* PROBLEM TO SOLVE *
Work out the number of lines below containing the word "tenants" and give nothing besides it.

* DATA FOR THIS TASK *

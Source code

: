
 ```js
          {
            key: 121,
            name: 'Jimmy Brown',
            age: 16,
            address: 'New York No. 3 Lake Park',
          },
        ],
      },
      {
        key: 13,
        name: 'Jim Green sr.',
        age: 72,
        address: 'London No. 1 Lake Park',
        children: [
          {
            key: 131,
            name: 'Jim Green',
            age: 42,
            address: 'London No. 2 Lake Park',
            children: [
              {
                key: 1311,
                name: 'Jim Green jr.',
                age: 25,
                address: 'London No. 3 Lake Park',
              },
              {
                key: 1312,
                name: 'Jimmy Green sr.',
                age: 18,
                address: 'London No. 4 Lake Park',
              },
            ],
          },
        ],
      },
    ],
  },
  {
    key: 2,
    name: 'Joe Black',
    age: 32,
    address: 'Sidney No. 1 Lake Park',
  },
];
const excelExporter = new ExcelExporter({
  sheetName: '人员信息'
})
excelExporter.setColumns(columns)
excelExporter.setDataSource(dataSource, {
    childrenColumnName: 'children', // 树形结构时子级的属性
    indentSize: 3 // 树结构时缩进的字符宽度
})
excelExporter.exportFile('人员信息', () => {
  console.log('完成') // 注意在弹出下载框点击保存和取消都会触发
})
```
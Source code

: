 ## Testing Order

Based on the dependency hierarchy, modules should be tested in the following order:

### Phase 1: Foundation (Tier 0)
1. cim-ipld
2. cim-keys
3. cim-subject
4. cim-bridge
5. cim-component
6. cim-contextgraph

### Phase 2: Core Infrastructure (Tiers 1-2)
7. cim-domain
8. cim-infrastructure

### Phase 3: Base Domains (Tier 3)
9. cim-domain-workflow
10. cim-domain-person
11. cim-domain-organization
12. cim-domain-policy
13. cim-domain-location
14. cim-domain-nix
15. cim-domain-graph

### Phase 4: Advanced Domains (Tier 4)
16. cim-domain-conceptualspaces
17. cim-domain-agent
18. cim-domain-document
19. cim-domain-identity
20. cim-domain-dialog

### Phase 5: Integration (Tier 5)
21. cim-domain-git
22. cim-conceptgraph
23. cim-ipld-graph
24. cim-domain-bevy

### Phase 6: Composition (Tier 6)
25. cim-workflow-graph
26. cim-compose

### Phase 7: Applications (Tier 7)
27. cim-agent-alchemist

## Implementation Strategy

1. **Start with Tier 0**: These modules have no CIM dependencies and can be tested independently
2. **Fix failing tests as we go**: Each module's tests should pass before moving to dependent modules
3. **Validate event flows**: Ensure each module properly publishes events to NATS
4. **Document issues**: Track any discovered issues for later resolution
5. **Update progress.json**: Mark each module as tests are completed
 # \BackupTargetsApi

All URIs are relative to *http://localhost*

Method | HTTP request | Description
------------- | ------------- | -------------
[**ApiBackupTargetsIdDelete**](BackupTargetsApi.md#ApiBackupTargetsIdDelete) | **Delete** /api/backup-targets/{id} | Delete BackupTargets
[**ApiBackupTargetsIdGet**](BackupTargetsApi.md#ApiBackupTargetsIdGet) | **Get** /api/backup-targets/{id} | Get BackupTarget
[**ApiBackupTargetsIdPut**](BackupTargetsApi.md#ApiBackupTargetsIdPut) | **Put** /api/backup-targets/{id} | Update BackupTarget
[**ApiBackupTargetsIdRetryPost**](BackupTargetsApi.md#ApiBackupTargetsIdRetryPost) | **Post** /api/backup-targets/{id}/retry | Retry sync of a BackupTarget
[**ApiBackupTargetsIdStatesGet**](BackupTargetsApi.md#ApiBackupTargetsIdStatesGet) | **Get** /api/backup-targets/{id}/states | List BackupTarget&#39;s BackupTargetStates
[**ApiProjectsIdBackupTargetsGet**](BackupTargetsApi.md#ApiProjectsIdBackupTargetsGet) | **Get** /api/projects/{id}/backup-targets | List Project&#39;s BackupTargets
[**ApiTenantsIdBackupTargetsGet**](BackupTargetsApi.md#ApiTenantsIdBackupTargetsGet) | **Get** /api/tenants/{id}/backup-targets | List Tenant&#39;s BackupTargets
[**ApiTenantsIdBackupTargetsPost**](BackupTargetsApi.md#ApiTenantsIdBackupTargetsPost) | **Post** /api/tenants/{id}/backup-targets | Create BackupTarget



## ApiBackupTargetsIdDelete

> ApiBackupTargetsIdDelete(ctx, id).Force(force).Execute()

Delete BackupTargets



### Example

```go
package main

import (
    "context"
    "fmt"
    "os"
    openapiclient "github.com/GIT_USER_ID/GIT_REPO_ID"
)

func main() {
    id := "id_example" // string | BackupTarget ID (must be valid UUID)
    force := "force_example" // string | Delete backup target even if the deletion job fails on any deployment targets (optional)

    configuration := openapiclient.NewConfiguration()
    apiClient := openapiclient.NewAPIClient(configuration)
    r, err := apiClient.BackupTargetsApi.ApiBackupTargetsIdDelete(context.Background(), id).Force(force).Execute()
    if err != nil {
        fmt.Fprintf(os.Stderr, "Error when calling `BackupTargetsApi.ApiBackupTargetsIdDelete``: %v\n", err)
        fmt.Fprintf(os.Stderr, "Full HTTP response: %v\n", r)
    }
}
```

* YOUR RESPONSE *
2